What is the best HEAVY METAL speaker?


I know totally blasphemy question here on Audiogon. But you like what you like, right? Anyway, I know most metal music is totally compressed and recorded horrible (aka Metallica) however there is a new age of metal bands out there that are starting to change that (Opeth started with Blackwater Park). So what speakers out there can take the pounding of a double bass drum kit hitting at full throttle and give the roar of metal guitar justice. There has to be a set up that would make Glen Tipton turn his head and say hell ya!
128x128lizzardkingseattle
Atmasphere, I've been thinking about your always thoughtful comments, and I think you're missing something. I know that you are using the top of the line Classic Audio speaker, which is a design that I've admired several times at RMAF, particularly for small group jazz recordings and vocals. However, I would not regard it as an optimal transducer for digitally recorded, highly compressed metal in its current incarnation. For Black Sabbath, Deep Purple and other 70's metal and hard rock, it would be a nice speaker choice, but certainly not for Meshuggah, Animals As Leaders, and countless other current artists. If you are ever in Tucson, AZ, I'd be glad to show you what I mean.
You named some stuff in my personal collection, and I have Classic Audio Loudspeakers in my living room. They can shake the walls! What's nice about them is that you can play sustained high levels without compression and without straining the amp.

More: In Flames, Skepticism, Therion, Earth, Sunn (and incarnations thereof), Om, Opeth... I don't think anyone would be suggesting that a speaker is good for some metal and not other forms of metal.

Really, all music is composed of combinations of sine waves and transients. Its been shown mathematically that nearly all waveforms can be created by the right combination of sine waves.

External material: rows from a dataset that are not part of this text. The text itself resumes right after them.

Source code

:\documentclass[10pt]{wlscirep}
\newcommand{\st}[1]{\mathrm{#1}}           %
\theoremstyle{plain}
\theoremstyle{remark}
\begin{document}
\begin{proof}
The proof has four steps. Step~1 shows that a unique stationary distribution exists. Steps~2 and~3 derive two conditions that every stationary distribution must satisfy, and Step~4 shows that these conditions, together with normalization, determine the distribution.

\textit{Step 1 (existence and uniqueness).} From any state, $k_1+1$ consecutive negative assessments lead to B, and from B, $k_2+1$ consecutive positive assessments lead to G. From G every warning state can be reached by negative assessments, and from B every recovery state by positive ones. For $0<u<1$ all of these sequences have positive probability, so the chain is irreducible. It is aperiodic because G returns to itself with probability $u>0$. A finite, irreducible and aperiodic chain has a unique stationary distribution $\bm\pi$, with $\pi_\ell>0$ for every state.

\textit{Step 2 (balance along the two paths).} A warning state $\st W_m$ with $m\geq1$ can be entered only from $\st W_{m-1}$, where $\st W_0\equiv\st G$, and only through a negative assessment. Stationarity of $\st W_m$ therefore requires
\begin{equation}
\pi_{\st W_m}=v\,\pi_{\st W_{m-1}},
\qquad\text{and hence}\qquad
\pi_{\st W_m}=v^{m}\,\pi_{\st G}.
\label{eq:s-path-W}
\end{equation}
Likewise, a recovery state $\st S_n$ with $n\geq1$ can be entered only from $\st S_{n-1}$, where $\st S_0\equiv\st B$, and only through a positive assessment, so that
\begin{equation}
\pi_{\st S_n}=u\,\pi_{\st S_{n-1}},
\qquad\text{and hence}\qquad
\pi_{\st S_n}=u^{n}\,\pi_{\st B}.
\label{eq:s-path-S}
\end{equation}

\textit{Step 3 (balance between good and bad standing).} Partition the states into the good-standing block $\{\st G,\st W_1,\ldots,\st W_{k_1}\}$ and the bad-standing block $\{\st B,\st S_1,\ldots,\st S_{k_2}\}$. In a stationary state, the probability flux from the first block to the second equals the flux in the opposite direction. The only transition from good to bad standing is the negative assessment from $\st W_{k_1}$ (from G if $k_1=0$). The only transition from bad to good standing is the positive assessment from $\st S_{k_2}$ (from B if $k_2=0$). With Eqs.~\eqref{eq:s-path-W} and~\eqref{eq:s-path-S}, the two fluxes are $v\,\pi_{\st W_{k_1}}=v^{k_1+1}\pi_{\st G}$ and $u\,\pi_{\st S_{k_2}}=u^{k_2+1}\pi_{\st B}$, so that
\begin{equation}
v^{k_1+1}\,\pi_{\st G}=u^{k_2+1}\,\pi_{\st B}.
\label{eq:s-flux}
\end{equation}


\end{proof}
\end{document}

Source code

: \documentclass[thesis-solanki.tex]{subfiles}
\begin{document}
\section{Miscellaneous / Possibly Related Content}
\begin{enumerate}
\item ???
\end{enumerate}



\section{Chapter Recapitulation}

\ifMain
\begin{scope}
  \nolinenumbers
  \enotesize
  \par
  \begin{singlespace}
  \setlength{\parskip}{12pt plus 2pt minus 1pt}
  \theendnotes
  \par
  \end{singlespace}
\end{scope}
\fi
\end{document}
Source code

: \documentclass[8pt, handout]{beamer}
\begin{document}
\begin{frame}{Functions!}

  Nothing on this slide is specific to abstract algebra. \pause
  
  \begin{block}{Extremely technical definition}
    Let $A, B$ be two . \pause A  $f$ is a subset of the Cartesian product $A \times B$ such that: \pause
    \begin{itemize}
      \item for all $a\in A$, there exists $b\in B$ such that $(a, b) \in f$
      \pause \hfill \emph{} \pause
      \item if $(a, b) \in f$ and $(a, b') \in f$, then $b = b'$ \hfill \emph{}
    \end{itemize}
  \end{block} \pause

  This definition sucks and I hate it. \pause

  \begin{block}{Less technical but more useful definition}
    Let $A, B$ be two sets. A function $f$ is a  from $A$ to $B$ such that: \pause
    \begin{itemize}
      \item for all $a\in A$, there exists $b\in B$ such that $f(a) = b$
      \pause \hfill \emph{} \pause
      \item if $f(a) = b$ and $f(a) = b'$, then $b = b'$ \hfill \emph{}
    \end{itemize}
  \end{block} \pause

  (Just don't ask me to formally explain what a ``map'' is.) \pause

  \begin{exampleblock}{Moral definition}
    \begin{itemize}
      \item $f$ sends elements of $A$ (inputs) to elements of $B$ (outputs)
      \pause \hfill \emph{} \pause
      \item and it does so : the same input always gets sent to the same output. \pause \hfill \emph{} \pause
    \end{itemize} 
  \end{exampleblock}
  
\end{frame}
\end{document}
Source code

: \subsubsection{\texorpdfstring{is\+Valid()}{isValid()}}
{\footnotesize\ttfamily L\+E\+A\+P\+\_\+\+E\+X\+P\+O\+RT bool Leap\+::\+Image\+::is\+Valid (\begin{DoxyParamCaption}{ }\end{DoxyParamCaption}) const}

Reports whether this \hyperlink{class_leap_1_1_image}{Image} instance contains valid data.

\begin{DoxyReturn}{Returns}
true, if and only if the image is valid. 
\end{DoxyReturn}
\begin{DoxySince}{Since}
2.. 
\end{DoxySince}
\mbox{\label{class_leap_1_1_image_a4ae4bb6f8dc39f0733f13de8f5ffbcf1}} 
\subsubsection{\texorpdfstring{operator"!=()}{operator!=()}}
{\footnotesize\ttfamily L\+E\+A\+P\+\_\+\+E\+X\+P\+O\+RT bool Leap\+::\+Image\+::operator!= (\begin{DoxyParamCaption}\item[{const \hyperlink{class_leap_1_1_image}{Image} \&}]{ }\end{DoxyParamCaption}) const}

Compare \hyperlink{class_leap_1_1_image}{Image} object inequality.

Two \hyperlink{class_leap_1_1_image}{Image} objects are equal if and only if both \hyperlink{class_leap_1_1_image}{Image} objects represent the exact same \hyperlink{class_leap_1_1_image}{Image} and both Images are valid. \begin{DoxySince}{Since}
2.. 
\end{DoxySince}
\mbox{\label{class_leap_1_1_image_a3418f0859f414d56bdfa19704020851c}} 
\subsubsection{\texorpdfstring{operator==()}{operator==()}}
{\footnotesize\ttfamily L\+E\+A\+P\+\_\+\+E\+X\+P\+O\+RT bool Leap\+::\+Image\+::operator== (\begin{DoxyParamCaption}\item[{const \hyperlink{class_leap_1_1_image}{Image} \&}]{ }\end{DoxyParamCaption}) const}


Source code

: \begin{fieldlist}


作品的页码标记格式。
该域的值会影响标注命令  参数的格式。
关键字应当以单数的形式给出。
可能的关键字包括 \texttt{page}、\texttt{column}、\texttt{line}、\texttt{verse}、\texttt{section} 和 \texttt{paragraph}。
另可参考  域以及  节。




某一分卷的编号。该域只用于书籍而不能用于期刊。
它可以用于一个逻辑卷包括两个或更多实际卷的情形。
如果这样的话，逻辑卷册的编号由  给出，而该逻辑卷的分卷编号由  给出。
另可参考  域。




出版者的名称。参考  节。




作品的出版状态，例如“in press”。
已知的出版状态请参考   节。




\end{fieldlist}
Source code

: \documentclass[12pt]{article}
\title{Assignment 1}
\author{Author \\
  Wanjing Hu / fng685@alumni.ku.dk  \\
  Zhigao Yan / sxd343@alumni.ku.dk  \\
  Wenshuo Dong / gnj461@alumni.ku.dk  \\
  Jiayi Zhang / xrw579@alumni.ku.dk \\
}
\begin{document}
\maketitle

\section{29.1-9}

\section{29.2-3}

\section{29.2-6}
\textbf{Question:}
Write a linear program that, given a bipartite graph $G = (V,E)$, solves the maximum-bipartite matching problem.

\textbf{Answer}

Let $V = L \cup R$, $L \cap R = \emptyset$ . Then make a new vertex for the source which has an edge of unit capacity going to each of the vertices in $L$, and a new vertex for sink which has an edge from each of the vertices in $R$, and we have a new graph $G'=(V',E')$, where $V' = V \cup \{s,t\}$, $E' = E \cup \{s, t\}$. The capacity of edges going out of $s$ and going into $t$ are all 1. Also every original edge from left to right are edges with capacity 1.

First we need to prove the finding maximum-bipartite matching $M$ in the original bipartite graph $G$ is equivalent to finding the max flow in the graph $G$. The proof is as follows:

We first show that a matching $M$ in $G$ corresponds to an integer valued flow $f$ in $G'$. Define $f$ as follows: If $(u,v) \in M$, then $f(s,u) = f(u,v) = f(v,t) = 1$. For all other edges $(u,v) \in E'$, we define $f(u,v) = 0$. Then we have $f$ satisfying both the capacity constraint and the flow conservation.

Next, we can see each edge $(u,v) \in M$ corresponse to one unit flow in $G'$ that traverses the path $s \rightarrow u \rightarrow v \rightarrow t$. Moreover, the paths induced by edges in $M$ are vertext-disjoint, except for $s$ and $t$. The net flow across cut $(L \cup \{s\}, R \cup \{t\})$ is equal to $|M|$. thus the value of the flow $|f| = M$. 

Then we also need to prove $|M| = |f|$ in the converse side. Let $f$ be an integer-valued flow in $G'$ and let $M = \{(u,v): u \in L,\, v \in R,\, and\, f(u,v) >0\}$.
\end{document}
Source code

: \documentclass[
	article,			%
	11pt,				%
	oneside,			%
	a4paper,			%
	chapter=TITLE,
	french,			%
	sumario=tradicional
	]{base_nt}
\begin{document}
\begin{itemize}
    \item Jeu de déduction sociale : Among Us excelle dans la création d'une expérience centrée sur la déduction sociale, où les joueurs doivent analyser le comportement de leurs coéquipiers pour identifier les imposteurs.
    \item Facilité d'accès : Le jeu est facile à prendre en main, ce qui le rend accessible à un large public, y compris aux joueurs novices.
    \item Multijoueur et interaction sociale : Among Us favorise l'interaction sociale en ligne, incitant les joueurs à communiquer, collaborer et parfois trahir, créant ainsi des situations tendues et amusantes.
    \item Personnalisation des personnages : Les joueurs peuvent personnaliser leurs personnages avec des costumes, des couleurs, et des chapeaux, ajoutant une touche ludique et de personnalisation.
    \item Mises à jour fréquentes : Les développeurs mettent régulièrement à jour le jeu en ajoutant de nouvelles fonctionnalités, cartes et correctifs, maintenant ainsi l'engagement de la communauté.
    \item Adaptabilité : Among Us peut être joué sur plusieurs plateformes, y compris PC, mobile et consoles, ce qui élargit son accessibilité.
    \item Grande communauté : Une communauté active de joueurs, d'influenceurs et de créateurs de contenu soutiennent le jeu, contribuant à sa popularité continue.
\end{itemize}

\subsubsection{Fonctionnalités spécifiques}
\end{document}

Its only the human ear/brain system that makes the distinction between various forms of music. The reproducers don't care so long as you stay within their range of linearity. So dynamic range is important, but on this matter metal rarely has the dynamic range of classical, and with peaks of 120 db on stage, classical can be just as loud although usually not at sustained levels.

I'm not sure what you were implying about digitally recorded, but FWIW, when analog technology is used you often get greater dynamic range. This is not because analog as more dynamic range (although it is so close its really not worth arguing about) its because digital recordings tend to have more compression because that is how the industry likes to handle it. Analog is a little more forgiving of overload and so while compression is still likely, its often just not as much.

I run an LP mastering operation and a recording studio BTW, so I see this stuff first-hand.
Atmasphere, Hey, Try listing to avengeged sevenfold- Hail to the King, this song is recorded very decent, Rock's really good, incredible actually, tell me what you think about it, please listen to the whole song with you set-up, should bring a smile to your face, Happy Listening.
atmasphere, actually, they are a new band of about 6 years of being famous, they have a huge fan base, sale out concert's world wide, yes, the music does remind me of old school a little, what did you think of the recording quality?, it's not compressed at all to me.